Germline mutations in PTEN, which encodes a dual-specificity phosphatase, have been found in two related autosomal dominant hamartoma syndromes, Cowden syndrome (CS; OMIM158350) and Bannayan-Ruvalcaba-Riley syndrome (BRR; OMIM153480; refs 1, 2, 3, 4, 5, 6). CS is characterized by hamartomas, including gastrointestinal hamartomatous polyps, and risk of neoplasms of the thyroid, breast, uterus and skin7. BRR has early-onset macrocephaly, hamartomatous polyposis, lipomatosis and speckled penis8. Juvenile polyposis syndrome (JPS; OMIM174900) is an autosomal dominant inherited hamartoma syndrome characterized by the presence of gastrointestinal hamartomatous polyps and an increased risk of gastrointestinal malignancy9. The diagnosis of JPS is made only if features classic for other syndromes are not present.

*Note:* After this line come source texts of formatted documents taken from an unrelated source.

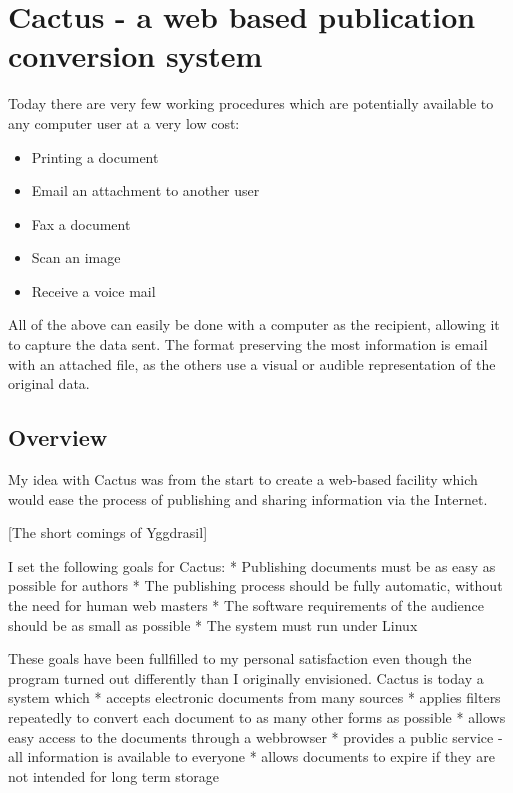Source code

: 



\chapter{Cactus - a web based publication conversion system}

\label{sec:cactus}
Today there are very few working procedures which are potentially
available to any computer user at a very low cost:

\begin{itemize}
\item Printing a document
\item Email an attachment to another user
\item Fax a document
\item Scan an image
\item Receive a voice mail
\end{itemize}

All of the above can easily be done with a computer as the recipient,
allowing it to capture the data sent.  The format preserving the most
information is email with an attached file, as the others use a visual
or audible representation of the original data.

\section{Overview}

   My idea with Cactus was from the start to create a web-based facility
   which would ease the process of publishing and sharing information via
   the Internet.

   [The short comings of Yggdrasil]

   I set the following goals for Cactus:
     * Publishing documents must be as easy as possible for authors
     * The publishing process should be fully automatic, without the need
       for human web masters
     * The software requirements of the audience should be as small as
       possible
     * The system must run under Linux

   These goals have been fullfilled to my personal satisfaction even
   though the program turned out differently than I originally
   envisioned. Cactus is today a system which
     * accepts electronic documents from many sources
     * applies filters repeatedly to convert each document to as many
       other forms as possible
     * allows easy access to the documents through a webbrowser
     * provides a public service - all information is available to
       everyone
     * allows documents to expire if they are not intended for long term
       storage


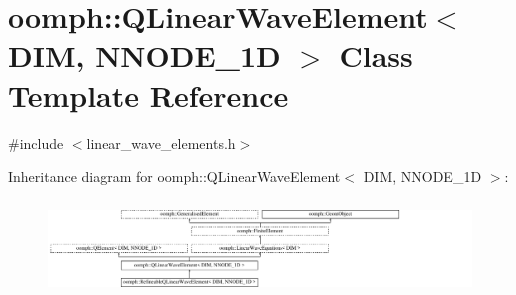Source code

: \hypertarget{classoomph_1_1QLinearWaveElement}{}\section{oomph\+:\+:Q\+Linear\+Wave\+Element$<$ D\+IM, N\+N\+O\+D\+E\+\_\+1D $>$ Class Template Reference}
\label{classoomph_1_1QLinearWaveElement}


{\ttfamily \#include $<$linear\+\_\+wave\+\_\+elements.\+h$>$}

Inheritance diagram for oomph\+:\+:Q\+Linear\+Wave\+Element$<$ D\+IM, N\+N\+O\+D\+E\+\_\+1D $>$\+:\begin{figure}[H]
\begin{center}
\leavevmode
\includegraphics[height=2.529359cm]{classoomph_1_1QLinearWaveElement}
\end{center}
\end{figure}
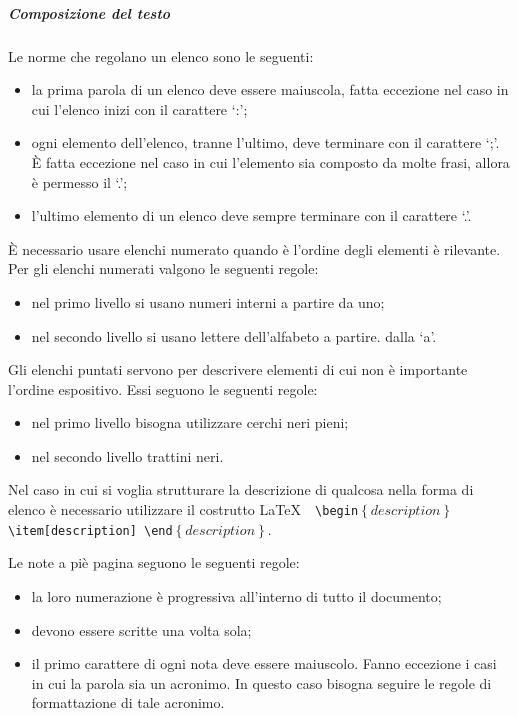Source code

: \documentclass[../NormeProgetto.tex]{subfiles}
\begin{document}
		\subparagraph{Composizione del testo}
			Le norme che regolano un elenco sono le seguenti:
			\begin{itemize}
				\item la prima parola di un elenco deve essere maiuscola, fatta eccezione nel caso in cui l'elenco inizi con il carattere `:';
				\item ogni elemento dell'elenco, tranne l'ultimo, deve terminare con il carattere `;'. È fatta eccezione nel caso in cui l'elemento sia composto da molte frasi, allora è permesso il `.';
				\item l'ultimo elemento di un elenco deve sempre terminare con il carattere `.'.
			\end{itemize}
È necessario usare elenchi numerato quando è l'ordine degli elementi è rilevante. Per gli elenchi numerati valgono le seguenti regole:
			\begin{itemize}
				\item nel primo livello si usano numeri interni a partire da uno;
				\item nel secondo livello si usano lettere dell'alfabeto a partire. dalla `a'.
			\end{itemize}
Gli elenchi puntati servono per descrivere elementi di cui non è importante l'ordine espositivo. Essi seguono le seguenti regole:
			\begin{itemize}
				\item nel primo livello bisogna utilizzare cerchi neri pieni;
				\item nel secondo livello trattini neri.
			\end{itemize}
			
			
			Nel caso in cui si voglia strutturare la descrizione di qualcosa nella forma di elenco è necessario utilizzare il costrutto \LaTeX\ \texttt{ \textbackslash begin$\left\{description\right\}$ \textbackslash item[description] \textbackslash end$\left\{description\right\}$}.			
			
			Le note a piè pagina seguono le seguenti regole:
			\begin{itemize}
				\item la loro numerazione è progressiva all'interno di tutto il documento;
				\item devono essere scritte una volta sola;
				\item il primo carattere di ogni nota deve essere maiuscolo. Fanno eccezione i casi in cui la parola sia un acronimo. In questo caso bisogna seguire le regole di formattazione di tale acronimo.
			\end{itemize}
			
\end{document}
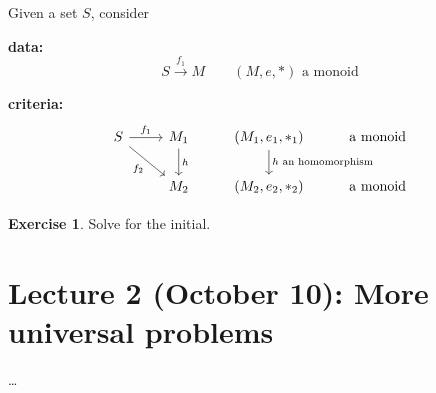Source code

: \documentclass[a4paper, 12pt]{article}
\theoremstyle{definition}
\newtheorem{exercise}{Exercise}
\begin{document}
Given a set $S$, consider

\textbf{data:}
$$
S \overset{f_1}{\longrightarrow}M \qquad \text{$(M,e,\ast)$ a monoid}
$$

\textbf{criteria:}
$$
\begin{tikzcd}
    S \arrow[r, "f_1"] \arrow[dr, swap, "f_2"] & 
    M_1 
    \arrow[d, "h"] 
    & (M_1,e_1,\ast_1) 
    \arrow[d, "\text{$h$ an homomorphism}"] 
    & \text{a monoid}
    \\
    {}  
    & M_2 & (M_2,e_2,\ast_2) & \text{a monoid}
\end{tikzcd}
$$

\begin{exercise}
    Solve for the initial.
\end{exercise}

\section{Lecture 2 (October 10): More universal problems}
\vspace*{-5mm}\hspace*{7.75mm}
  \ldots
\bigskip
\end{document}
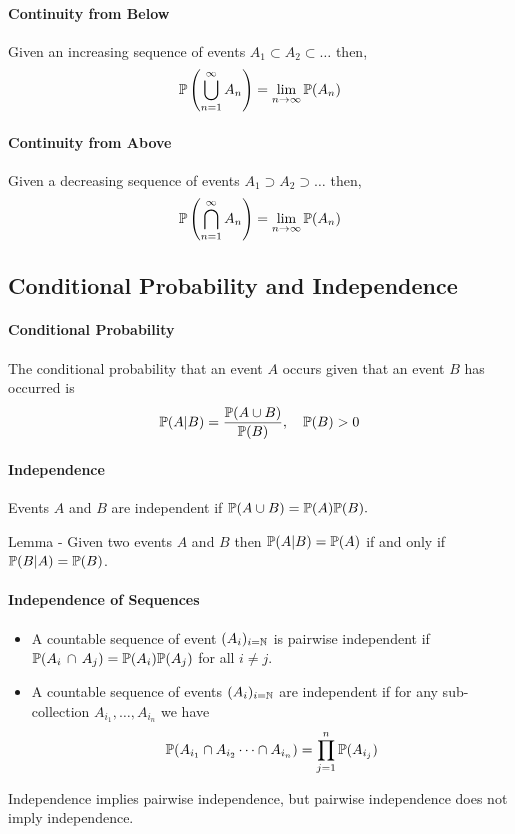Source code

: \paragraph {Continuity from Below}
Given an increasing sequence of events \(A_1 \subset A_2 \subset \dots\) then, 
\[
    \mathbb{P}\left(
        \bigcup_{n=1}^{\infty} A_n
    \right)
    =
    \lim_{n\to\infty} \mathbb{P} (A_n)
\]

\paragraph {Continuity from Above}
Given a decreasing sequence of events \(A_1 \supset A_2 \supset \dots\) then, 
\[
    \mathbb{P}\left(
        \bigcap_{n=1}^{\infty} A_n
    \right)
    =
    \lim_{n\to\infty} \mathbb{P} (A_n)
\]

\subsection{Conditional Probability and Independence}
\paragraph{Conditional Probability}
The conditional probability that an event \(A\) occurs given that an event \(B\) has occurred is 
\[\mathbb{P}(A|B) = \frac{\mathbb{P}(A\cup B)}{\mathbb{P}(B)}, \quad \mathbb{P}(B) > 0\]

\paragraph{Independence}
Events \(A\) and \(B\) are independent if \(\mathbb{P}(A \cup B) = \mathbb{P}(A)\mathbb{P}(B).\)

Lemma - Given two events \(A\) and \(B\) then \(\mathbb{P}(A|B) = \mathbb{P}(A)\) if and only if \(\mathbb{P}(B|A) = \mathbb{P}(B)\).

\paragraph{Independence of Sequences}
\begin{itemize}
    \item A countable sequence of event \((A_i)_{i=\mathbb{N}}\) is pairwise independent if \(\mathbb{P}(A_i \, \cap \, A_j) = \mathbb{P}(A_i)\mathbb{P}(A_j)\) for all \(i \neq j\).
    \item A countable sequence of events \((A_i)_{i=\mathbb{N}}\) are independent if for any sub-collection \(A_{i_1}, \dots, A_{i_n}\) we have 
    \[\mathbb{P}(A_{i_1} \cap A_{i_2} \cdots \cap A_{i_n}) = \prod_{j=1}^n \mathbb{P}(A_{i_j})\]
\end{itemize}
Independence implies pairwise independence, but pairwise independence does not imply independence.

Could PTEN also be the JPS gene? Three groups have found no evidence of germline PTEN mutations in 21 JPS families and 16 sporadic cases10,11,12 and power calculations indicated that if 10% of JPS cases were due to germline PTEN mutations, there should have been a 0.99 likelihood of detecting at least one mutation among these 37 cases. Power calculations notwithstanding, 'negative studies' always raise an uneasy spectre: were these 37 JPS cases the 37 that happen to not carry germline PTEN mutations? A fourth group strived to answer this question13 using a broad operational definition of 'JPS'; all patients who have juvenile polyps were included, irregardless of age or presence of other features. They found three 'JPS' patients with germline PTEN mutations. An adult male (G116) had features highly suggestive of CS, and two children (G796, G710), diagnosed at ages 3 and 14, were reported not to have manifestations of CS or BRR13. The penetrance of CS is well under 10% below 15 years of age14, and so while the children have JPS according to diagnostic criteria, they may develop other features of CS as they age. As phenotypic features may be shared by several hamartoma syndromes and the clinical examination is not always straightforward, specific diagnoses could be difficult. It is important to distinguish the various hamartoma syndromes, as predisposition to cancer or types of cancer may be different among them. We would like to propose that the presence of a germline PTEN mutation is a useful molecular diagnostic sign for CS or BRR (ref. 15). If a 'JPS' patient were found to harbour an occult germline PTEN mutation, then it behooves the clinician to consider CS or BRR as the diagnosis, with full implications for surveillance of the skin, thyroid, breast and uterus for cancer development. With regard to the molecular diagnosis of JPS, help is on its way16. Germline mutations in SMAD4, on 18q21.1, have been found in a subset of familial and sporadic JPS cases. SMAD4 belongs to the SMAD family of genes, which encode cytoplastic mediators in the TGFβ-signalling pathway. Without much extrapolation, one can easily postulate that germline mutations in other SMAD genes could account for the majority of JPS. Only time will tell whether the molecular diagnosis of the inherited hamartoma-cancer syndromes will prove more robust than that based purely on clinical criteria.